The space runs on a credit system, with 12 credits provided each month to all users, where, for example, a shorter 3D print may cost two credits compared to a longer print that could cost up to four credits. Running on this system helps cover the cost of materials, as due to limited funding they cannot always supply every kind of material. By signing in and using the space, users help ensure greater funding for more materials. Students can sign up for a free account using just their student ID which can then be used to sign up for training sessions and reserve machines. Their first workshop this quarter on Oct. 24 provided an overview of the Makerspace, answering any questions prospective users had about the space and machinery.
This unique space is run by a group of both students and faculty who are part of the Krause Innovation Center. Along with the Makerspace staff who run training sessions and help keep things running and organized, Director Kas Pereira oversees everything in the space, with the help of Coordinator Rachel Okazaki. It is open Tuesday and Thursday from 10 a.m. to 8 p.m., Wednesday from 10 a.m. to 6 p.m. and Saturday from 10 a.m. to 4 p.m.

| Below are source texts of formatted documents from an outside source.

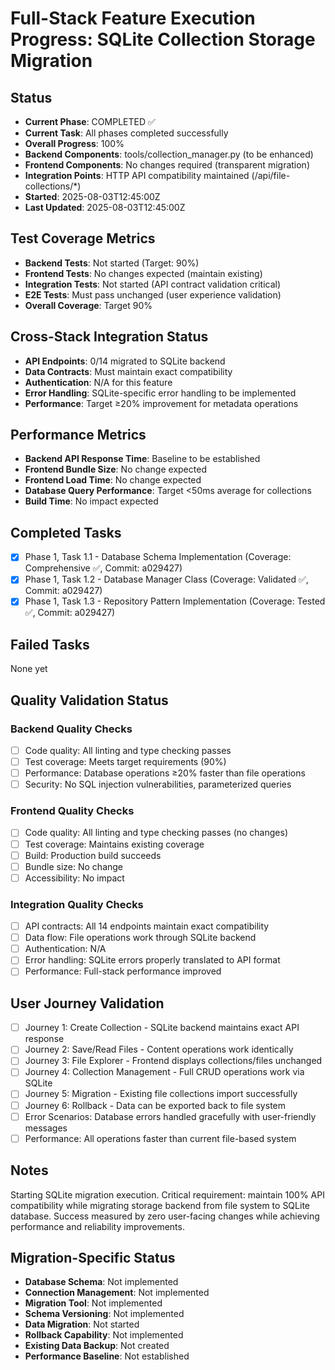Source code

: # Full-Stack Feature Execution Progress: SQLite Collection Storage Migration

## Status
- **Current Phase**: COMPLETED ✅
- **Current Task**: All phases completed successfully
- **Overall Progress**: 100%
- **Backend Components**: tools/collection_manager.py (to be enhanced)
- **Frontend Components**: No changes required (transparent migration)
- **Integration Points**: HTTP API compatibility maintained (/api/file-collections/*)
- **Started**: 2025-08-03T12:45:00Z
- **Last Updated**: 2025-08-03T12:45:00Z

## Test Coverage Metrics
- **Backend Tests**: Not started (Target: 90%)
- **Frontend Tests**: No changes expected (maintain existing)
- **Integration Tests**: Not started (API contract validation critical)
- **E2E Tests**: Must pass unchanged (user experience validation)
- **Overall Coverage**: Target 90%

## Cross-Stack Integration Status
- **API Endpoints**: 0/14 migrated to SQLite backend
- **Data Contracts**: Must maintain exact compatibility
- **Authentication**: N/A for this feature
- **Error Handling**: SQLite-specific error handling to be implemented
- **Performance**: Target ≥20% improvement for metadata operations

## Performance Metrics
- **Backend API Response Time**: Baseline to be established
- **Frontend Bundle Size**: No change expected
- **Frontend Load Time**: No change expected
- **Database Query Performance**: Target <50ms average for collections
- **Build Time**: No impact expected

## Completed Tasks
- [x] Phase 1, Task 1.1 - Database Schema Implementation (Coverage: Comprehensive ✅, Commit: a029427)
- [x] Phase 1, Task 1.2 - Database Manager Class (Coverage: Validated ✅, Commit: a029427)
- [x] Phase 1, Task 1.3 - Repository Pattern Implementation (Coverage: Tested ✅, Commit: a029427)

## Failed Tasks
None yet

## Quality Validation Status
### Backend Quality Checks
- [ ] Code quality: All linting and type checking passes
- [ ] Test coverage: Meets target requirements (90%)
- [ ] Performance: Database operations ≥20% faster than file operations
- [ ] Security: No SQL injection vulnerabilities, parameterized queries

### Frontend Quality Checks  
- [ ] Code quality: All linting and type checking passes (no changes)
- [ ] Test coverage: Maintains existing coverage
- [ ] Build: Production build succeeds
- [ ] Bundle size: No change
- [ ] Accessibility: No impact

### Integration Quality Checks
- [ ] API contracts: All 14 endpoints maintain exact compatibility
- [ ] Data flow: File operations work through SQLite backend
- [ ] Authentication: N/A
- [ ] Error handling: SQLite errors properly translated to API format
- [ ] Performance: Full-stack performance improved

## User Journey Validation
- [ ] Journey 1: Create Collection - SQLite backend maintains exact API response
- [ ] Journey 2: Save/Read Files - Content operations work identically
- [ ] Journey 3: File Explorer - Frontend displays collections/files unchanged
- [ ] Journey 4: Collection Management - Full CRUD operations work via SQLite
- [ ] Journey 5: Migration - Existing file collections import successfully
- [ ] Journey 6: Rollback - Data can be exported back to file system
- [ ] Error Scenarios: Database errors handled gracefully with user-friendly messages
- [ ] Performance: All operations faster than current file-based system

## Notes
Starting SQLite migration execution. Critical requirement: maintain 100% API compatibility while migrating storage backend from file system to SQLite database. Success measured by zero user-facing changes while achieving performance and reliability improvements.

## Migration-Specific Status
- **Database Schema**: Not implemented
- **Connection Management**: Not implemented
- **Migration Tool**: Not implemented
- **Schema Versioning**: Not implemented  
- **Data Migration**: Not started
- **Rollback Capability**: Not implemented
- **Existing Data Backup**: Not created
- **Performance Baseline**: Not established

The Makerspace is known as a prototyping lab, it’s meant to be a space where people can explore and try out all of their ideas. It goes beyond the purpose of simply being a facility to build but to foster creativity, collaboration, and innovation to encourage people to experiment with their ideas and empower them to turn those ideas into a reality. “This Makerspace really focuses on prototyping and a maker mindset,” Okazaki said. “For a maker mindset, we really want people to focus on the process, not just the end product. It’s about taking risks, celebrating failure and being curious about what you’re making and the why behind it.”
The design process is an iterative method for solving problems creatively and with a deeper understanding, the different phases in this process are empathize, ideate, design, prototype and innovate, but they don’t always go in the linear order, they’re made to go back and forth. “We’re big on the design process,” Makerspace faculty member Kaitlin Coad said. “It’s like a cycle, once you get done innovating, you go right back
to the designing process. We’re big on thinking through the whole project, and not just coming in and whipping something up and leaving, we want you to make the best thing that you can make.”
This space is a special resource meant for anyone and everyone. While being a place for students to work on school projects or explore their own personal ones, it has also been helpful for clubs looking to make innovations for their group come to life, test creative marketing strategies or hold a collaborative project-based meeting. It is also a great resource for groups outside the Foothill community, such as for K through 12 educators as a part of one of the Makerspaces’s programs.
Throughout the many years the Makerspace has been running a variety of ideas have come to life within the facility. Some notable ones the staff has enjoyed seeing the creation of are a spinal cord model done by the anatomy physiology department that was made for students to study the pathways of the spinal cord. “They did a lot of prototyping from idea to the final product to figure out what they wanted to do and how they could bring it together,” Okazaki said. “Even though their end product looked simple in a way and very well thought out, it’s because of months of planning and creating.” One student pair spent months building a fully functioning drone. Another more personal project Coad worked on was familiarizing herself with the sewing machines. “I pretty much taught myself how to sew here,” she said. “I sewed a dress for myself that I wore to my sister’s graduation, that’s probably my favorite thing that I’ve made.”
As anyone can see upon entering this creative space, the projects vary in type from making model rockets and drones to embroidering graduation shirts to operating on a human eyeball. But the most underutilized aspect of this resource is the collaborative group environment that the space creates, as just being there sparks ideas and new perspectives. As Coad puts it, “Even if you’re not feeling super inspired, you come in here and see what everyone else is making, what other people have made and what they’re working on, and it really inspires you to want to create things yourself, to make and be creative.”